Perhaps had Santorum focused on those unifying principles, instead of letting himself be diverted by media questions on social issues, important to many Republicans voters, but anathema to others, he might not find himself today struggling to win his home state. If the Pennsylvanian, after his early February victories, A.B. Stoddard contends, had kept his focus, for example, on Romney’s supposed weakness on health care, he might have changed the dynamic of the race:
It was the pivotal moment in the race none of the Romney rivals who preceded him had achieved — and Santorum blew it.
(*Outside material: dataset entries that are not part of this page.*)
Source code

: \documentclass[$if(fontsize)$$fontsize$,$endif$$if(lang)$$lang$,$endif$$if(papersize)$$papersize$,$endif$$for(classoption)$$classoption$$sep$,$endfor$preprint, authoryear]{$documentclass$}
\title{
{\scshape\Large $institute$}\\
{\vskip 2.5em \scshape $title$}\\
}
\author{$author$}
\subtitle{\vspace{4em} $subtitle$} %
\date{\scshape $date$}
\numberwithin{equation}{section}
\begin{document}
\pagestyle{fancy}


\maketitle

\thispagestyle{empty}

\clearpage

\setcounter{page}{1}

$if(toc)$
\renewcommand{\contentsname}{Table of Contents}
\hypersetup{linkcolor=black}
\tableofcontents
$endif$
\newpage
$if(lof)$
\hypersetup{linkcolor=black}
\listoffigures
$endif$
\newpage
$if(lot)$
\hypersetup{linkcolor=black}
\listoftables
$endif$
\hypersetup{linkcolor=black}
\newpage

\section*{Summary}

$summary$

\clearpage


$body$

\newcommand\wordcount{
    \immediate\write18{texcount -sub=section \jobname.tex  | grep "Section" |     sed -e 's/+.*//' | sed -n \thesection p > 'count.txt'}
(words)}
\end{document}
He veered off course, and out of this millennium, enthusiastically bemoaning birth-control pills, free prenatal testing and college education. He insulted Obama, calling him a snob, and President Kennedy. Santorum, a devout Catholic, said Kennedy’s insistence on a strong separation of church and state made him want to throw up.
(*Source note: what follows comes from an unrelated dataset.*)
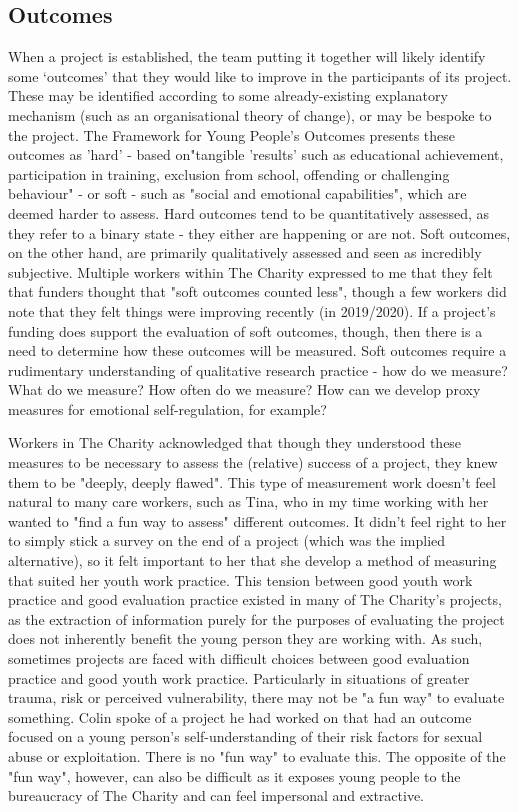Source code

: \subsection{Outcomes}
\label{subsec:6-3-1-outcomes}
When a project is established, the team putting it together will likely identify some ‘outcomes’ that they would like to improve in the participants of its project. These may be identified according to some already-existing explanatory mechanism (such as an organisational theory of change), or may be bespoke to the project. The Framework for Young People's Outcomes \citep{mcneil_framework_2012} presents these outcomes as 'hard' - based on"tangible 'results' such as educational achievement, participation in training, exclusion from school, offending or challenging behaviour" - or soft - such as "social and emotional capabilities", which are deemed harder to assess. Hard outcomes tend to be quantitatively assessed, as they refer to a binary state - they either are happening or are not. Soft outcomes, on the other hand, are primarily qualitatively assessed and seen as incredibly subjective. Multiple workers within The Charity expressed to me that they felt that funders thought that "soft outcomes counted less", though a few workers did note that they felt things were improving recently (in 2019/2020). If a project's funding does support the evaluation of soft outcomes, though, then there is a need to determine how these outcomes will be measured. Soft outcomes require a rudimentary understanding of qualitative research practice - how do we measure? What do we measure? How often do we measure? How can we develop proxy measures for emotional self-regulation, for example? 

Workers in The Charity acknowledged that though they understood these measures to be necessary to assess the (relative) success of a project, they knew them to be "deeply, deeply flawed". This type of measurement work doesn't feel natural to many care workers, such as Tina, who in my time working with her wanted to "find a fun way to assess" different outcomes. It didn't feel right to her to simply stick a survey on the end of a project (which was the implied alternative), so it felt important to her that she develop a method of measuring that suited her youth work practice. This tension between good youth work practice and good evaluation practice existed in many of The Charity's projects, as the extraction of information purely for the purposes of evaluating the project does not inherently benefit the young person they are working with. As such, sometimes projects are faced with difficult choices between good evaluation practice and good youth work practice. Particularly in situations of greater trauma, risk or perceived vulnerability, there may not be "a fun way" to evaluate something. Colin spoke of a project he had worked on that had an outcome focused on a young person's self-understanding of their risk factors for sexual abuse or exploitation. There is no "fun way" to evaluate this. The opposite of the "fun way", however, can also be difficult as it exposes young people to the bureaucracy of The Charity and can feel impersonal and extractive.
Given the tendency of the legacy media to magnify such statements, Santorum appeared oblivious to the real concerns of American voters and more interested in discussions that many Americans, including large pluralities of Republicans, believe beyond the purview of politics. He failed to establish himself as a conservative in the mold of Ronald Reagan or even Virginia Governor Bob McDonnell, the latter, to be sure, a social conservative, but a disciplined candidate, able to keep his campaign focus on the fiscal issues of greatest concern to his constituents. (more…)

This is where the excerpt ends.